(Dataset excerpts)

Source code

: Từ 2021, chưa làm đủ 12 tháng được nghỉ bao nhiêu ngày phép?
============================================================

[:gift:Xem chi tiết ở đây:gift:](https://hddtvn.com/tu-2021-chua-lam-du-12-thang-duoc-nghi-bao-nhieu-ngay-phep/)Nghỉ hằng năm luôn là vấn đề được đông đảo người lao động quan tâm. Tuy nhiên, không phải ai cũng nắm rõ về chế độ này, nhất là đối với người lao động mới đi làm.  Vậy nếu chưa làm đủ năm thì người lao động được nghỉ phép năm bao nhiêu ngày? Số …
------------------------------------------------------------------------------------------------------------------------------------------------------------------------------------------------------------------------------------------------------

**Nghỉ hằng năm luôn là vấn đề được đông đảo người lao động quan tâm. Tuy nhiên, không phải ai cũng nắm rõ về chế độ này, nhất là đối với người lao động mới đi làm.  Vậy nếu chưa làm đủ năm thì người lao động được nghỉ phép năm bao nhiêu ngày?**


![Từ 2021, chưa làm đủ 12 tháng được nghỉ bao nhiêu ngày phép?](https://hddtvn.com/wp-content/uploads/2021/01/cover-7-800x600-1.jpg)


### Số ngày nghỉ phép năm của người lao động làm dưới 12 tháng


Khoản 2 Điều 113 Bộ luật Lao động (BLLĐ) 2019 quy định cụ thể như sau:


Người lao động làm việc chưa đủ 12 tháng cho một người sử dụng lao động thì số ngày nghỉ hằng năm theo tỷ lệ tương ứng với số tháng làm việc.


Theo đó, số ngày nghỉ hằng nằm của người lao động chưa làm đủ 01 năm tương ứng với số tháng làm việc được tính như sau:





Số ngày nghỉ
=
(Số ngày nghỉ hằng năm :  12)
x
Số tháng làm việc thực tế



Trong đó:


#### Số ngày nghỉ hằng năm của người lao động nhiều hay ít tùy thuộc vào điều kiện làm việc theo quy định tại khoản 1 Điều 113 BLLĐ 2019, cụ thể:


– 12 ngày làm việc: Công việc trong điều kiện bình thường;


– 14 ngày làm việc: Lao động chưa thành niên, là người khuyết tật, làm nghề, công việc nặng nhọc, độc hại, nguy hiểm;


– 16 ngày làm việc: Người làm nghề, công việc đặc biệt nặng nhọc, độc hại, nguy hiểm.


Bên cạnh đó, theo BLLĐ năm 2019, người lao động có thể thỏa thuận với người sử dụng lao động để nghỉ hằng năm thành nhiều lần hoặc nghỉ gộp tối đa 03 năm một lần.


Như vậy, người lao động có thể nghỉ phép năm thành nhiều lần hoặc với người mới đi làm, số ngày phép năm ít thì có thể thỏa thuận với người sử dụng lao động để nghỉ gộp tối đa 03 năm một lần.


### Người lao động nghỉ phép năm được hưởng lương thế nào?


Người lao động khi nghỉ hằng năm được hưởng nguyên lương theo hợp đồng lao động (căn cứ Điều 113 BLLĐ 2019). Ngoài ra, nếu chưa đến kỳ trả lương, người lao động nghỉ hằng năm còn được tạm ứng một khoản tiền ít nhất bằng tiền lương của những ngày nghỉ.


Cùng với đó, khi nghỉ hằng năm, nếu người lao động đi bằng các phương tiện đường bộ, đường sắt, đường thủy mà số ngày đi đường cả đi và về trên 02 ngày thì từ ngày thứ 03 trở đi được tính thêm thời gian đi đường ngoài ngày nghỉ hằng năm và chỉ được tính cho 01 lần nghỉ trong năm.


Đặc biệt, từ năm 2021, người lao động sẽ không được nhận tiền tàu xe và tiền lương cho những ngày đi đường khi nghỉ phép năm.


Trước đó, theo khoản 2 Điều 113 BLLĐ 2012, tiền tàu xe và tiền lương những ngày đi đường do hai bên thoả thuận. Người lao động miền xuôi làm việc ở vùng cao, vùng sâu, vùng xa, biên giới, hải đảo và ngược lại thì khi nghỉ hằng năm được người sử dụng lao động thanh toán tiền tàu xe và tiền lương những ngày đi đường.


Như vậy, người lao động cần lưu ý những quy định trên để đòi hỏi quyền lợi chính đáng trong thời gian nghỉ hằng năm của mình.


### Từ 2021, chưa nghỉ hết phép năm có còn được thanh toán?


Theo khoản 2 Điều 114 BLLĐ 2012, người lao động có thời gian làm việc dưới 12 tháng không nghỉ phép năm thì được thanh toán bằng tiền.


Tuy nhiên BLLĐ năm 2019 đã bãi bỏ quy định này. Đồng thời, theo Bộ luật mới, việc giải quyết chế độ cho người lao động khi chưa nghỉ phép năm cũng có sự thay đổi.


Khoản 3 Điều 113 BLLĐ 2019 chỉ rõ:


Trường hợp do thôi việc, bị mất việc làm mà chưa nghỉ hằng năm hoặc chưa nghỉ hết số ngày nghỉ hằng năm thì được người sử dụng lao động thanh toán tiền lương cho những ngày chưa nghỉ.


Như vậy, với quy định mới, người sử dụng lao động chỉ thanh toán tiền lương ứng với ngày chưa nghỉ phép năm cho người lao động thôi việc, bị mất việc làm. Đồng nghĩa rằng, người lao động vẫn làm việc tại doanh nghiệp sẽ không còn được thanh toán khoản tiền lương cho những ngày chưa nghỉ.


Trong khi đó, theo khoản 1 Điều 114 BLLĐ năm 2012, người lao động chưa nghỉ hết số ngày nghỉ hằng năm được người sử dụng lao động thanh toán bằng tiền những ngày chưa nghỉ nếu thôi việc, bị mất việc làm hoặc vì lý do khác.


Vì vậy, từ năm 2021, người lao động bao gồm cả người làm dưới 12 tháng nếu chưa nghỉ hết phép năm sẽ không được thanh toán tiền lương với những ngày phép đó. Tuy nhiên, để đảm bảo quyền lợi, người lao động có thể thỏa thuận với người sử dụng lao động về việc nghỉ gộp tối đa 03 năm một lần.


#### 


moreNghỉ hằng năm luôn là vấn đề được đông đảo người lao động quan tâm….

--

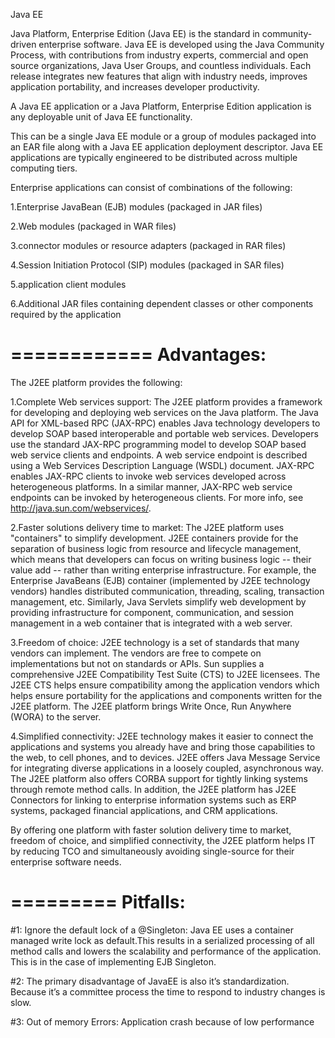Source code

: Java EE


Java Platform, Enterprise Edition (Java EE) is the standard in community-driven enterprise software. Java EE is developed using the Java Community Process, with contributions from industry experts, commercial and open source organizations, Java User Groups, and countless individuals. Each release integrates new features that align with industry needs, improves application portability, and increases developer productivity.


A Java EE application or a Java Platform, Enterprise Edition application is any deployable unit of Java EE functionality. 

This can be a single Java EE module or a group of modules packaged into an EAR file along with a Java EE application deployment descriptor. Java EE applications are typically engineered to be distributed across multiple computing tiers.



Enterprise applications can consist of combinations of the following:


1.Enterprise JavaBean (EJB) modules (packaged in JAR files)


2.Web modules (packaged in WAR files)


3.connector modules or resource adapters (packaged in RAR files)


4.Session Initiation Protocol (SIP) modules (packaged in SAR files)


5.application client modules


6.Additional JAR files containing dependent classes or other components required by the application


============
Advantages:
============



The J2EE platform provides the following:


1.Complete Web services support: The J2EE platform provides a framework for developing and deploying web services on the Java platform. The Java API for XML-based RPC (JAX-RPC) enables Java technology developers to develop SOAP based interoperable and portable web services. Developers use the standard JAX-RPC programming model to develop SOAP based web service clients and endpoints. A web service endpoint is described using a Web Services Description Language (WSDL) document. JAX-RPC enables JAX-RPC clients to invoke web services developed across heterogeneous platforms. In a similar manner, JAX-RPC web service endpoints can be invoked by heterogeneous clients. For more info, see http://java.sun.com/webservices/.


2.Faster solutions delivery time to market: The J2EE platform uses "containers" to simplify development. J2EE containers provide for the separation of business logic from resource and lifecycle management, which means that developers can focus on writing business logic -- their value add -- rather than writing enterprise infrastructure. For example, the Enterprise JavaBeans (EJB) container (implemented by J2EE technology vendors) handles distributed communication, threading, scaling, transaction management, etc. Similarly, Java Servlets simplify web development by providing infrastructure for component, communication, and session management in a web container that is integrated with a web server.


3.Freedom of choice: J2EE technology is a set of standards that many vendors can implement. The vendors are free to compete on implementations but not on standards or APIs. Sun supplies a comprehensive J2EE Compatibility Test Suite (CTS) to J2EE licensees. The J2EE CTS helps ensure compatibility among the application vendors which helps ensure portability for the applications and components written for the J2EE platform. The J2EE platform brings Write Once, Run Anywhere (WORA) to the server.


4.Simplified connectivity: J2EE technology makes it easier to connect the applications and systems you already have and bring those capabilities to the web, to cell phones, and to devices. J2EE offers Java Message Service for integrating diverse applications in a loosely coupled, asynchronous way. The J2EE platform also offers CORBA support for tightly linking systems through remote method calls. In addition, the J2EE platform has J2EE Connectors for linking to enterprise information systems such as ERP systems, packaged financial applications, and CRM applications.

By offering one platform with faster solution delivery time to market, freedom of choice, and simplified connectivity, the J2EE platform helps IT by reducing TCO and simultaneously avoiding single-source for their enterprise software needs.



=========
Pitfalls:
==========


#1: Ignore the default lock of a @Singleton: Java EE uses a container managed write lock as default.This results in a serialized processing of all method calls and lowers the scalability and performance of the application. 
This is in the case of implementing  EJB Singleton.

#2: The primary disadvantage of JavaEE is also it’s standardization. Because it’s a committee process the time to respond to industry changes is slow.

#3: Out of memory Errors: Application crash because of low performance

YOUR GOAL =
Filter the records above and copy every line that contains the word "uses".

TASK OUTPUT =
2.Faster solutions delivery time to market: The J2EE platform uses "containers" to simplify development. J2EE containers provide for the separation of business logic from resource and lifecycle management, which means that developers can focus on writing business logic -- their value add -- rather than writing enterprise infrastructure. For example, the Enterprise JavaBeans (EJB) container (implemented by J2EE technology vendors) handles distributed communication, threading, scaling, transaction management, etc. Similarly, Java Servlets simplify web development by providing infrastructure for component, communication, and session management in a web container that is integrated with a web server.
#1: Ignore the default lock of a @Singleton: Java EE uses a container managed write lock as default.This results in a serialized processing of all method calls and lowers the scalability and performance of the application. 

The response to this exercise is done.